— What the task asks —
Every record below should be written out exactly; pictures stay out.

(Dataset entries)
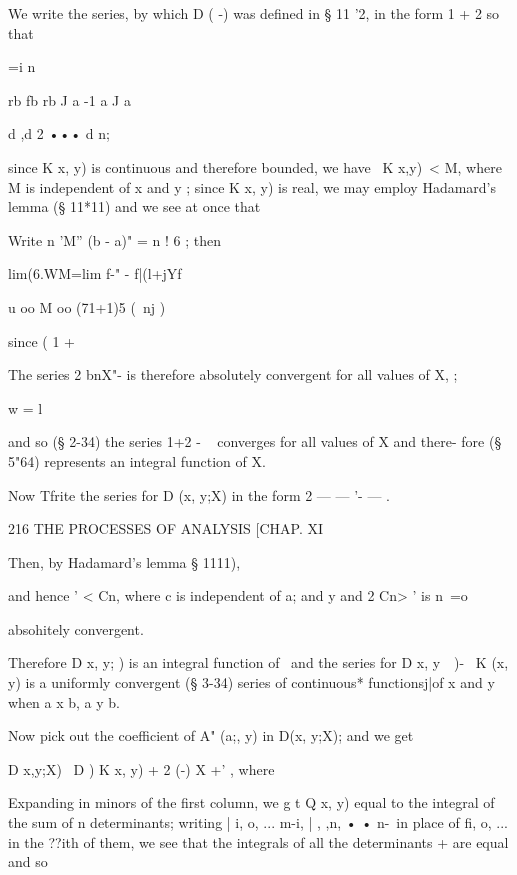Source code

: We write the series, by which D ( -) was defined in § 11 '2, in the
form 1 + 2 so that



 =i n\



rb fb rb J a -1 a J a






d ,d 2 ••• d n;



since K x, y) is continuous and therefore bounded, we have \ K x,y)\ <
M, where M is independent of x and y ; since K x, y) is real, we may
employ Hadamard's lemma (§ 11*11) and we see at once that

Write n 'M'' (b - a)" = n ! 6 ; then

lim(6.WM=lim f-" - f|(l+jYf

u oo M oo (71+1)5 (\ nj )



since ( 1 +



The series 2 bnX"- is therefore absolutely convergent for all values
of X, ;

w = l

and so (§ 2-34) the series 1+2 - ~ converges for all values of X and
there- fore (§ 5"64) represents an integral function of X.

Now Tfrite the series for D (x, y;X) in the form 2 — — '- — .



216 THE PROCESSES OF ANALYSIS [CHAP. XI

Then, by Hadamard's lemma § 1111),

and hence ' < Cn, where c is independent of a; and y and 2 Cn> ' is n\
=o

absohitely convergent.

Therefore D x, y; ) is an integral function of \ and the series for D
x, y\ \ )- \ K (x, y) is a uniformly convergent (§ 3-34) series of
continuous* functionsj|of x and y when a x b, a y b.

Now pick out the coefficient of A" (a;, y) in D(x, y;X); and we get

D x,y;X) \ D ) K x, y) + 2 (-) X +' , where

Expanding in minors of the first column, we g t Q x, y) equal to the
integral of the sum of n determinants; writing | i, o, ... m-i, | ,
,n, • • n-\ in place of fi, o, ... in the ??ith of them, we see that
the integrals of all the determinants + are equal and so

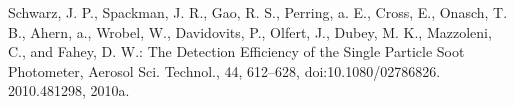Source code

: \documentclass[11pt]{article}
\begin{document}
Schwarz, J. P., Spackman, J. R., Gao, R. S., Perring, a. E., Cross, E., Onasch, T. B., Ahern, a., Wrobel, W., Davidovits, P., Olfert, J., Dubey, M. K., Mazzoleni, C., and Fahey, D. W.: The Detection Efficiency of the Single Particle Soot Photometer, Aerosol Sci. Technol., 44, 612–628, doi:10.1080/02786826. 2010.481298, 2010a.









\end{document}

— Output —
Source code

: We write the series, by which D ( -) was defined in § 11 '2, in the
form 1 + 2 so that



 =i n\



rb fb rb J a -1 a J a






d ,d 2 ••• d n;



since K x, y) is continuous and therefore bounded, we have \ K x,y)\ <
M, where M is independent of x and y ; since K x, y) is real, we may
employ Hadamard's lemma (§ 11*11) and we see at once that

Write n 'M'' (b - a)" = n ! 6 ; then

lim(6.WM=lim f-" - f|(l+jYf

u oo M oo (71+1)5 (\ nj )



since ( 1 +



The series 2 bnX"- is therefore absolutely convergent for all values
of X, ;

w = l

and so (§ 2-34) the series 1+2 - ~ converges for all values of X and
there- fore (§ 5"64) represents an integral function of X.

Now Tfrite the series for D (x, y;X) in the form 2 — — '- — .



216 THE PROCESSES OF ANALYSIS [CHAP. XI

Then, by Hadamard's lemma § 1111),

and hence ' < Cn, where c is independent of a; and y and 2 Cn> ' is n\
=o

absohitely convergent.

Therefore D x, y; ) is an integral function of \ and the series for D
x, y\ \ )- \ K (x, y) is a uniformly convergent (§ 3-34) series of
continuous* functionsj|of x and y when a x b, a y b.

Now pick out the coefficient of A" (a;, y) in D(x, y;X); and we get

D x,y;X) \ D ) K x, y) + 2 (-) X +' , where

Expanding in minors of the first column, we g t Q x, y) equal to the
integral of the sum of n determinants; writing | i, o, ... m-i, | ,
,n, • • n-\ in place of fi, o, ... in the ??ith of them, we see that
the integrals of all the determinants + are equal and so

Source code

: \documentclass[11pt]{article}
\begin{document}
Schwarz, J. P., Spackman, J. R., Gao, R. S., Perring, a. E., Cross, E., Onasch, T. B., Ahern, a., Wrobel, W., Davidovits, P., Olfert, J., Dubey, M. K., Mazzoleni, C., and Fahey, D. W.: The Detection Efficiency of the Single Particle Soot Photometer, Aerosol Sci. Technol., 44, 612–628, doi:10.1080/02786826. 2010.481298, 2010a.









\end{document}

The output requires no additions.